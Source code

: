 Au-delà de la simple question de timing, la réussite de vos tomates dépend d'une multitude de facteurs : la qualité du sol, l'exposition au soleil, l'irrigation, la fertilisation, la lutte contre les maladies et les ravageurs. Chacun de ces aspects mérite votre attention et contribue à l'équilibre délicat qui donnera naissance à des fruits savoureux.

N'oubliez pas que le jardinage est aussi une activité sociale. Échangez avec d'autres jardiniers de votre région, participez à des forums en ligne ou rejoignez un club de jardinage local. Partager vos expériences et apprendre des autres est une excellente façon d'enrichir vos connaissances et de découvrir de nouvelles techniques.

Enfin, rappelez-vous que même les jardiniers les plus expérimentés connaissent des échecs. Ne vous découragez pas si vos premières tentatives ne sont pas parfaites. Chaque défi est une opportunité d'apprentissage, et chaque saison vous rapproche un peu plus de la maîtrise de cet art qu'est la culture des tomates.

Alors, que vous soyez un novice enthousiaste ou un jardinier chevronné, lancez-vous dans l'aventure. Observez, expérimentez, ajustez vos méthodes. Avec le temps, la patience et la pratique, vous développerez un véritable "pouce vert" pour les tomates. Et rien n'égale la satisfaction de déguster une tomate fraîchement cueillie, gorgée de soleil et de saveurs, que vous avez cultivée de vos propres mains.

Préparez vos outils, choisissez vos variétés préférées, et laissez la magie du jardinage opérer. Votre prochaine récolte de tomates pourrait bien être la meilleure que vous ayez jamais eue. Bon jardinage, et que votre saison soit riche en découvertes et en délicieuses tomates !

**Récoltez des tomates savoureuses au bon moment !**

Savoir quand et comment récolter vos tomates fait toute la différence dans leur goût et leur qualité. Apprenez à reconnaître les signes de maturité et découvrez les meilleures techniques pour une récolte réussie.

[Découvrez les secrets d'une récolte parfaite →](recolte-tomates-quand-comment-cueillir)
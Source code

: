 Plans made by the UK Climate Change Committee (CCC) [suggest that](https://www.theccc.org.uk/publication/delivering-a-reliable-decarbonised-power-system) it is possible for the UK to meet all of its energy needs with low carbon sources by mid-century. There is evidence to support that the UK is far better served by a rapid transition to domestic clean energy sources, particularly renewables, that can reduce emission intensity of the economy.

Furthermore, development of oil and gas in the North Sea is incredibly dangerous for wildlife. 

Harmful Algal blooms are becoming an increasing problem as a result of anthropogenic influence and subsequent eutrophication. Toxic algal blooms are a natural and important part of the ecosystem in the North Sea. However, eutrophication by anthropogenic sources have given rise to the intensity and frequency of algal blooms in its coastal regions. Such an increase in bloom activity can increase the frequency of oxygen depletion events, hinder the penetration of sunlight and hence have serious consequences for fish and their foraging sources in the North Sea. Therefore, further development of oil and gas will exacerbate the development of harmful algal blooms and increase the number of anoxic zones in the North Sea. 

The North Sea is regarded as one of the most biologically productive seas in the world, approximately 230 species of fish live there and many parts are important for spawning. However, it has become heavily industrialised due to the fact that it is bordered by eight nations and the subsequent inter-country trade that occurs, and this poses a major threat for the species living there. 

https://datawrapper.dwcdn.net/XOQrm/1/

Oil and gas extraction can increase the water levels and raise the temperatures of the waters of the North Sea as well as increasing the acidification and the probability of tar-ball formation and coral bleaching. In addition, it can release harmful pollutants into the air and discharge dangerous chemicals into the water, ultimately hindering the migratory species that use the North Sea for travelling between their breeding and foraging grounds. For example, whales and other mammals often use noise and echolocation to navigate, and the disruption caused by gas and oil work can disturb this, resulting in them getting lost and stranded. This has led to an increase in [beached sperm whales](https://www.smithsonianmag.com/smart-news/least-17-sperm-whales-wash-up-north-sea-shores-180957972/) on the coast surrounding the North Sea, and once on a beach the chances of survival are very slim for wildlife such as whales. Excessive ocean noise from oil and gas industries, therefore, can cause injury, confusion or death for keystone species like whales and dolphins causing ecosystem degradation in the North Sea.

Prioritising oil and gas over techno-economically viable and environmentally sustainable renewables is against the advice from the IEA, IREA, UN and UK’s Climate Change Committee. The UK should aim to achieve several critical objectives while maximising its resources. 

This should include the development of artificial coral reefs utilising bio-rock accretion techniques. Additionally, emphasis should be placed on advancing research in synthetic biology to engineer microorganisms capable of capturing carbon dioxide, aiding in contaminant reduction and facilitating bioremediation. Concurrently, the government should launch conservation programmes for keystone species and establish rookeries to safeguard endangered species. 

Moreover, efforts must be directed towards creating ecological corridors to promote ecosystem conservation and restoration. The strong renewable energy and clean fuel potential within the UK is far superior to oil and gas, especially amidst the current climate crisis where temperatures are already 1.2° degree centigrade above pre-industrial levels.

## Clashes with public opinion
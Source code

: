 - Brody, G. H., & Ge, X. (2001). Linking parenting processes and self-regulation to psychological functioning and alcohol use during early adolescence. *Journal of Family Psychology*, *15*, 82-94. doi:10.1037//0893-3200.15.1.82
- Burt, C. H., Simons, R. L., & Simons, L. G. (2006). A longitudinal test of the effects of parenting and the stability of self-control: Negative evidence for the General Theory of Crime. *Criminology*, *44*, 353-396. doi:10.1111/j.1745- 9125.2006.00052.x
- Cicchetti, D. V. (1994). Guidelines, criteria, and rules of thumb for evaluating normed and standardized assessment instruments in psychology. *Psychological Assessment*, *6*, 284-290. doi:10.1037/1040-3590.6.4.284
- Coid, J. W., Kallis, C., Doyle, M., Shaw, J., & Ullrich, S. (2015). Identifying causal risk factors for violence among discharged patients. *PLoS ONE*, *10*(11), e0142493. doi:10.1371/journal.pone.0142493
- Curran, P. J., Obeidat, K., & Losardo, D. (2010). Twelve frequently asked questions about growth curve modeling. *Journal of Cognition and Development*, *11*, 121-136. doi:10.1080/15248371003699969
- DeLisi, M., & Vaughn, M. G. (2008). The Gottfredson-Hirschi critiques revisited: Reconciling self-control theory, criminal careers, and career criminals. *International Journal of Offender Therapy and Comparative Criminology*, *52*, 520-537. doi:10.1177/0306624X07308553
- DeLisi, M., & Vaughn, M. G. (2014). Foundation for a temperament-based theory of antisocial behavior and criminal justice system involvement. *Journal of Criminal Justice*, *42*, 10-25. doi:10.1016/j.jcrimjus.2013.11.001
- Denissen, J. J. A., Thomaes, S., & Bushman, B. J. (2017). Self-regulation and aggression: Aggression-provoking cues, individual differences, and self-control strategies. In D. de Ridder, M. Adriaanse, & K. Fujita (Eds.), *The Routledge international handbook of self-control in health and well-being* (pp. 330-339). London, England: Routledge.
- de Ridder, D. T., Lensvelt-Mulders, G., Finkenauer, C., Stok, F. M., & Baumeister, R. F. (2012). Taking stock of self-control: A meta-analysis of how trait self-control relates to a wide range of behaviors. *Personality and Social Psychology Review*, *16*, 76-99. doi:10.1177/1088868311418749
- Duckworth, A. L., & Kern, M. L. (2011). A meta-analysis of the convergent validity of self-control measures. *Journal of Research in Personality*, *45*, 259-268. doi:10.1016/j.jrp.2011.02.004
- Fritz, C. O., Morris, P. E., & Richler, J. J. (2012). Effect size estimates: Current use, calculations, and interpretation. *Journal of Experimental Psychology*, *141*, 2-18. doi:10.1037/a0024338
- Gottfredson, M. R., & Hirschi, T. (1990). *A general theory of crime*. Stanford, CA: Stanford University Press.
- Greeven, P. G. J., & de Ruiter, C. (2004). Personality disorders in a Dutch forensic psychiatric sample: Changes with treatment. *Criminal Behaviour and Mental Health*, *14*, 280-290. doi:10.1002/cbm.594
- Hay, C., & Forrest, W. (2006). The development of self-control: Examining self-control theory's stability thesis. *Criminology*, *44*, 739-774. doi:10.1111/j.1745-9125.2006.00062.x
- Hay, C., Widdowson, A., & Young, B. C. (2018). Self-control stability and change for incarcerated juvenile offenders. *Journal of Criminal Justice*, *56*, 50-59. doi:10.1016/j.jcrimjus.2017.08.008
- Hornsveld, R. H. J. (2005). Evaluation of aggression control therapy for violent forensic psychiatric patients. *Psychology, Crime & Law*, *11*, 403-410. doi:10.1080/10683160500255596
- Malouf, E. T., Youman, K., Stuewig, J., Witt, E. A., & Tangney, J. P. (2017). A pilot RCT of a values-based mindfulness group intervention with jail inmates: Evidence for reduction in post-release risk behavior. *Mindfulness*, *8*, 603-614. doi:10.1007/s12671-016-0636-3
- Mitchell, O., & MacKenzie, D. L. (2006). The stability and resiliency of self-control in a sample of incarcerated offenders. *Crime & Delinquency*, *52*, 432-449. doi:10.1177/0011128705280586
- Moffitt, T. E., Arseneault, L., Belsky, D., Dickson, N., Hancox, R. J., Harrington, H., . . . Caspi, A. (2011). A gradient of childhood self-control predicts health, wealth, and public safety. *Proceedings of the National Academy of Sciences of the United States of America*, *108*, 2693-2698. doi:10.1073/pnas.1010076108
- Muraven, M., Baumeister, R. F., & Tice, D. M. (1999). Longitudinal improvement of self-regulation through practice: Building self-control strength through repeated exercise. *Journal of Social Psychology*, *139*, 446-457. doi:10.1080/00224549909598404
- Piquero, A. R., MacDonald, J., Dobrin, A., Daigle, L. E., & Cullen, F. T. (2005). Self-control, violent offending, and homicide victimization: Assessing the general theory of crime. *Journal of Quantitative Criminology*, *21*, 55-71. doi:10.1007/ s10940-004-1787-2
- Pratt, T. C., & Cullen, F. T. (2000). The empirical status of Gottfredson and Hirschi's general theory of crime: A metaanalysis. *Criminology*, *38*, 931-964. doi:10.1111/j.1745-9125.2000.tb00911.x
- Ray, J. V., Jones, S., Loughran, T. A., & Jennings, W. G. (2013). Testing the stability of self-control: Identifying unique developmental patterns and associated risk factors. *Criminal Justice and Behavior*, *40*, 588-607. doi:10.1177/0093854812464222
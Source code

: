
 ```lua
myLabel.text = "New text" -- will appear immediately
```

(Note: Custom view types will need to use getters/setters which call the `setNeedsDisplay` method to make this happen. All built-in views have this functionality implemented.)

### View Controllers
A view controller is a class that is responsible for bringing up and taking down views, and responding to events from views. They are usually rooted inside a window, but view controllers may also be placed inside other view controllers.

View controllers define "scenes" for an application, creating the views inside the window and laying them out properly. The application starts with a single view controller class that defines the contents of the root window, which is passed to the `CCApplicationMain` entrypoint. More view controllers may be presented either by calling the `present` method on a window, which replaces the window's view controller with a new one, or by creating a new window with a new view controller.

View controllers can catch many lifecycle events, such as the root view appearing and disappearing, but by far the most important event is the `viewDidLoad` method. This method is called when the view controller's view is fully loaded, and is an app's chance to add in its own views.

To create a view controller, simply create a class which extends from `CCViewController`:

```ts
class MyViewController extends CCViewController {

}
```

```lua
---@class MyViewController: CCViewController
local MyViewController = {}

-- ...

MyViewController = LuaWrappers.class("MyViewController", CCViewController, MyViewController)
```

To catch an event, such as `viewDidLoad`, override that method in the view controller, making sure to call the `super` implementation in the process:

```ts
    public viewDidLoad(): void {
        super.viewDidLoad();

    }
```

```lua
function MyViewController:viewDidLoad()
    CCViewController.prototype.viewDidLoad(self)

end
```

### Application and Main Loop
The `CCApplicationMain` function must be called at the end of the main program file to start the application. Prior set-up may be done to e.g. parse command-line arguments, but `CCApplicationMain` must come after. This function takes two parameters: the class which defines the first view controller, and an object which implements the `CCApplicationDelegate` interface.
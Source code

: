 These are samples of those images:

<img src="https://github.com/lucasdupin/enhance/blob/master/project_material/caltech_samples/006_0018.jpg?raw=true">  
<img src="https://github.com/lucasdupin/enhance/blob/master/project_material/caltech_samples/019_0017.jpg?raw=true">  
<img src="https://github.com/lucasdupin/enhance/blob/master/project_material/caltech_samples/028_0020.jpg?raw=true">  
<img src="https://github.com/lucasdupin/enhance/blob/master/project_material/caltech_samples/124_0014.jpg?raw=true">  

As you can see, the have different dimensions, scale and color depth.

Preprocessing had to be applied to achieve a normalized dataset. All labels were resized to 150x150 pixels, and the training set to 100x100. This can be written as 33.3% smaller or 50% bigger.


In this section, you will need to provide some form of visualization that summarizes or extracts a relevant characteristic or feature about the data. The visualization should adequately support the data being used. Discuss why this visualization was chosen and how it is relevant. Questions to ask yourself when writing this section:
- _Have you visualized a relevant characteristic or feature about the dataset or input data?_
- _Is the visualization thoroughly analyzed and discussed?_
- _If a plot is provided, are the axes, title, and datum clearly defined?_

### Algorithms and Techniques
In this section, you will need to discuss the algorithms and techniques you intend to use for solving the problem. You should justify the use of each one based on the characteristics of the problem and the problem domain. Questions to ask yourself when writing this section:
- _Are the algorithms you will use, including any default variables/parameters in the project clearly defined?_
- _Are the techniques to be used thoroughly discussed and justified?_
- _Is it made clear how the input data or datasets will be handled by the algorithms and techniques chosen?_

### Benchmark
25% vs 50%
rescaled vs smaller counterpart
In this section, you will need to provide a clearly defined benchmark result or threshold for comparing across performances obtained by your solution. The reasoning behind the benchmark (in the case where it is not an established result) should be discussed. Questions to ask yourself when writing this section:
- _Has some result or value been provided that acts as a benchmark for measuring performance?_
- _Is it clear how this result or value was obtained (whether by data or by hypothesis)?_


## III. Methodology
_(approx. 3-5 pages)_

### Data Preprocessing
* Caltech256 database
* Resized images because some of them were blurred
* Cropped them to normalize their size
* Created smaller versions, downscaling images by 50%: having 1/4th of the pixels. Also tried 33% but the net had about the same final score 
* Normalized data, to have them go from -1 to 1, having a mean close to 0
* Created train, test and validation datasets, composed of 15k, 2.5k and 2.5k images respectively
------------------------------------------------
Once the line with "### Application and Main Loop" is found in the records above, print exactly that line and every line after it through the line with "These are samples".

Response area:
### Application and Main Loop
The `CCApplicationMain` function must be called at the end of the main program file to start the application. Prior set-up may be done to e.g. parse command-line arguments, but `CCApplicationMain` must come after. This function takes two parameters: the class which defines the first view controller, and an object which implements the `CCApplicationDelegate` interface.
Source code

: These are samples of those images:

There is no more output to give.